- PROBLEM -
Please tally the lines in the data below that include the string "produces", and reply with only the total.

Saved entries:

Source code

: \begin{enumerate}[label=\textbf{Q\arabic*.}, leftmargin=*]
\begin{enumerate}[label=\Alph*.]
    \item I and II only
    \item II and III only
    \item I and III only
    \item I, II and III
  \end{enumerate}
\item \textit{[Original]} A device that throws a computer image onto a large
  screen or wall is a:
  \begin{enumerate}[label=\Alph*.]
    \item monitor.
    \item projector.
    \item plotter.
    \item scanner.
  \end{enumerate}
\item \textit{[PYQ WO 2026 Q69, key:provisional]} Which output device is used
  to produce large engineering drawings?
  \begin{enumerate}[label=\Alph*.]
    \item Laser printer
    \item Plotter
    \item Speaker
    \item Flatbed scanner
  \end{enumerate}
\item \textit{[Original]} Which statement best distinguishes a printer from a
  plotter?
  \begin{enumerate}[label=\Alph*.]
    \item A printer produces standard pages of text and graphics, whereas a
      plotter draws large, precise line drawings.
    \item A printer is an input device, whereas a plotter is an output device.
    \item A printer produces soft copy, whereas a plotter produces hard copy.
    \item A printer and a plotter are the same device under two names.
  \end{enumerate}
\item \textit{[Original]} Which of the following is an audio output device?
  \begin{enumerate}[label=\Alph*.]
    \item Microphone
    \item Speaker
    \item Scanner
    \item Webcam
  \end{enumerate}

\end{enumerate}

- SOLVED PROBLEM -
2